The Akitio Node external GPU cabinet is here to give your Thunderbolt 3-equipped laptop a big boost. This affordable unit—basically, a big steel box with a 400-watt PSU and a fan in front—lets you drop in most modern AMD or Nvidia graphics cards and then connect it to a laptop using PCIe over Thunderbolt 3/USB-C.
For the most part, when it works, it’s amazingly smooth. For example, we cracked open the Node, dropped in a Founders Edition GeForce GTX 1080 Ti card, then plugged it into a HP Spectre x360 13t. Once we had the latest drivers installed from Nvidia’s website, we were off and running. As these results from 3DMark FireStrike Ultra show, the tiny HP Ultrabook gives what-for to big, giant, fast gaming laptops.

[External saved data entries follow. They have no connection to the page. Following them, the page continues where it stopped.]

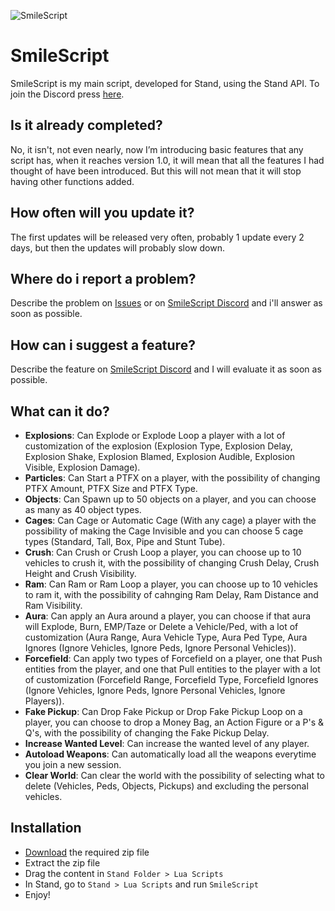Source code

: ![SmileScript](https://user-images.githubusercontent.com/109024520/178143925-dd817165-189d-4879-8af3-a154b58e111f.png)

# SmileScript
SmileScript is my main script, developed for Stand, using the Stand API. To join the Discord press [here](https://discord.gg/rejQB9jHQf).

## Is it already completed?
No, it isn't, not even nearly, now I’m introducing basic features that any script has, when it reaches version 1.0, it will mean that all the features I had thought of have been introduced. But this will not mean that it will stop having other functions added.

## How often will you update it?
The first updates will be released very often, probably 1 update every 2 days, but then the updates will probably slow down.

## Where do i report a problem?
Describe the problem on [Issues](https://github.com/SmileFaceStand/SmileScript/issues/new) or on [SmileScript Discord](https://discord.gg/rejQB9jHQf) and i'll answer as soon as possible.

## How can i suggest a feature?
Describe the feature on [SmileScript Discord](https://discord.gg/rejQB9jHQf) and I will evaluate it as soon as possible.

## What can it do?
- **Explosions**: Can Explode or Explode Loop a player with a lot of customization of the explosion (Explosion Type, Explosion Delay, Explosion Shake, Explosion Blamed, Explosion Audible, Explosion Visible, Explosion Damage).
- **Particles**: Can Start a PTFX on a player, with the possibility of changing PTFX Amount, PTFX Size and PTFX Type.
- **Objects**: Can Spawn up to 50 objects on a player, and you can choose as many as 40 object types.
- **Cages**: Can Cage or Automatic Cage (With any cage) a player with the possibility of making the Cage Invisible and you can choose 5 cage types (Standard, Tall, Box, Pipe and Stunt Tube).
- **Crush**: Can Crush or Crush Loop a player, you can choose up to 10 vehicles to crush it, with the possibility of changing Crush Delay, Crush Height and Crush Visibility.
- **Ram**: Can Ram or Ram Loop a player, you can choose up to 10 vehicles to ram it, with the possibility of cahnging Ram Delay, Ram Distance and Ram Visibility.
- **Aura**: Can apply an Aura around a player, you can choose if that aura will Explode, Burn, EMP/Taze or Delete a Vehicle/Ped, with a lot of customization (Aura Range, Aura Vehicle Type, Aura Ped Type, Aura Ignores (Ignore Vehicles, Ignore Peds, Ignore Personal Vehicles)).
- **Forcefield**: Can apply two types of Forcefield on a player, one that Push entities from the player, and one that Pull entities to the player with a lot of customization (Forcefield Range, Forcefield Type, Forcefield Ignores (Ignore Vehicles, Ignore Peds, Ignore Personal Vehicles, Ignore Players)).
- **Fake Pickup**: Can Drop Fake Pickup or Drop Fake Pickup Loop on a player, you can choose to drop a Money Bag, an Action Figure or a P's & Q's, with the possibility of changing the Fake Pickup Delay.
- **Increase Wanted Level**: Can increase the wanted level of any player.
- **Autoload Weapons**: Can automatically load all the weapons everytime you join a new session.
- **Clear World**: Can clear the world with the possibility of selecting what to delete (Vehicles, Peds, Objects, Pickups) and excluding the personal vehicles.

## Installation
- [Download](https://github.com/SmileFaceStand/SmileScript/releases/latest) the required zip file
- Extract the zip file
- Drag the content in `Stand Folder > Lua Scripts`
- In Stand, go to `Stand > Lua Scripts` and run `SmileScript`
- Enjoy!
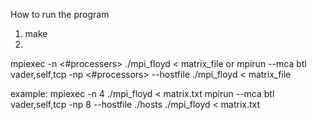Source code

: How to run the program

1. make
2. 
mpiexec -n <#processers> ./mpi_floyd < matrix_file
or
mpirun --mca btl vader,self,tcp -np <#processors>  --hostfile <hostfile> ./mpi_floyd < matrix_file

example:
mpiexec -n 4 ./mpi_floyd < matrix.txt 
mpirun --mca btl vader,self,tcp -np 8  --hostfile ./hosts ./mpi_floyd < matrix.txt 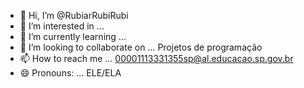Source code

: - 👋 Hi, I’m @RubiarRubiRubi
- 👀 I’m interested in ... 
- 🌱 I’m currently learning ...
- 💞️ I’m looking to collaborate on ... Projetos de programação
- 📫 How to reach me ... 00001113331355sp@al.educacao.sp.gov.br
- 😄 Pronouns: ... ELE/ELA
 

<!---
RubiarRubiRubi/RubiarRubiRubi is a ✨ special ✨ repository because its `README.md` (this file) appears on your GitHub profile.
You can click the Preview link to take a look at your changes.
--->
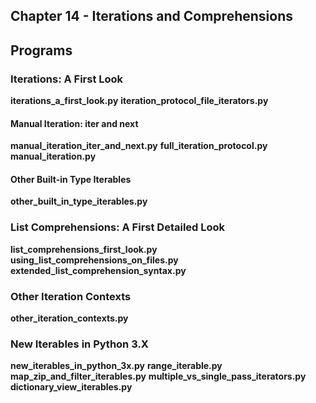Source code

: ## Chapter 14 - Iterations and Comprehensions

## Programs

### Iterations: A First Look
**iterations_a_first_look.py**
**iteration_protocol_file_iterators.py** 

#### Manual Iteration: iter and next
**manual_iteration_iter_and_next.py**
**full_iteration_protocol.py** 
**manual_iteration.py**

#### Other Built-in Type Iterables
**other_built_in_type_iterables.py**

### List Comprehensions: A First Detailed Look
**list_comprehensions_first_look.py** 
**using_list_comprehensions_on_files.py** 
**extended_list_comprehension_syntax.py**

### Other Iteration Contexts
**other_iteration_contexts.py**

### New Iterables in Python 3.X
**new_iterables_in_python_3x.py**
**range_iterable.py** 
**map_zip_and_filter_iterables.py** 
**multiple_vs_single_pass_iterators.py**
**dictionary_view_iterables.py** 

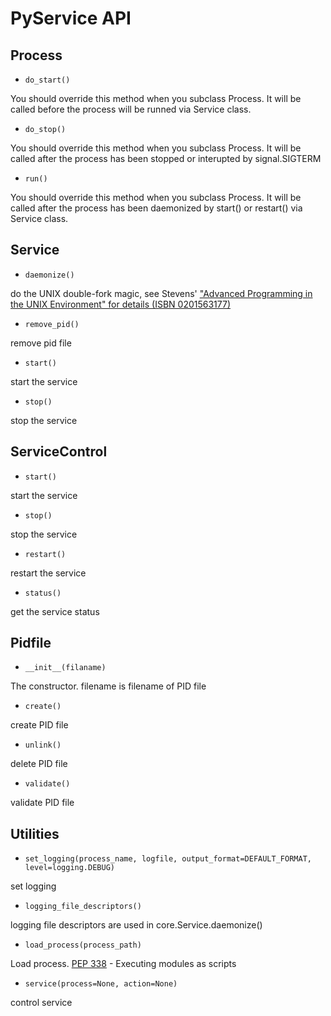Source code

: # PyService API

## Process

- `do_start()`

You should override this method when you subclass Process. It will be called before the process will be runned via Service class.

- `do_stop()`

You should override this method when you subclass Process. It will be called after the process has been stopped or interupted by signal.SIGTERM
    
- `run()`

You should override this method when you subclass Process. It will be called after the process has been daemonized by start() or restart() via Service class.

## Service

- `daemonize()`

do the UNIX double-fork magic, see Stevens' ["Advanced Programming in the UNIX Environment" for details (ISBN 0201563177)](http://www.erlenstar.demon.co.uk/unix/faq_2.html#SEC16)

- `remove_pid()`

remove pid file

- `start()`

start the service

- `stop()`

stop the service

## ServiceControl

- `start()`

start the service

- `stop()`

stop the service

- `restart()`

restart the service

- `status()`

get the service status

## Pidfile

- `__init__(filaname)`

The constructor. filename is filename of PID file


- `create()`

create PID file

- `unlink()`

delete PID file

- `validate()`

validate PID file


## Utilities

- `set_logging(process_name, logfile, output_format=DEFAULT_FORMAT, level=logging.DEBUG)`

set logging

- `logging_file_descriptors()`

logging file descriptors are used in core.Service.daemonize()

- `load_process(process_path)`

Load process. [PEP 338](http://www.python.org/dev/peps/pep-0338) - Executing modules as scripts

- `service(process=None, action=None)`

control service











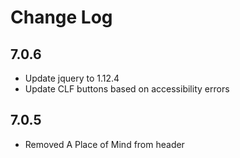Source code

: 
# Change Log

## 7.0.6
- Update jquery to 1.12.4
- Update CLF buttons based on accessibility errors

## 7.0.5
- Removed A Place of Mind from header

The score you see above, however, is the overall score for 3DMark FireStrike Ultra, which also counts CPU performance. The dual-core Kaby Lake chip in the tiny HP Spectre x360 13T isn’t going to compete with the quad-cores. In the 3DMark test that includes just the graphics performance, however, you’ll see a better spread from the GTX 1080 in the giant EON17-X laptop.
Yes, there’s a good chance the limited x4 PCIe Gen 3 could rob you of some performance over what you might get if the GPU were in a desktop. In fact, the same GPU will typically score in the 7,000 range when in a full x16 PCIe Gen 3 slot. But just remember: The alternative is being stuck with the integrated graphics in the laptop, unable to game at this higher level of performance.
Compatibility: No guarantees
It’s pretty much a no-brainer: If the Node works with your Thunderbolt 3-equipped laptop, go for it. But that ‘if’ is a really big question. Although we think Thunderbolt 3 is wonderful, support for external graphics is still pretty spotty. The problem, we’re told by vendors: Boot support for external graphics over Thunderbolt 3 isn’t quite standardized yet. That means the list of laptops with official support is pretty minimal. As of this writing, it’s Intel’s NUC, the HP Spectre x360 13T, and Razer’s Blade and Blade Stealth. Many who have purchased it using laptops not listed by Akitio have reported success too, though.
So how do you know if your laptop supports external graphics over Thunderbolt 3? One way to do that is to check the Thunderbolt 3 utility that should appear in the system tray. Click Settings and then Details to get this pop-up. If your laptop says it supports external GPUs, then it might work.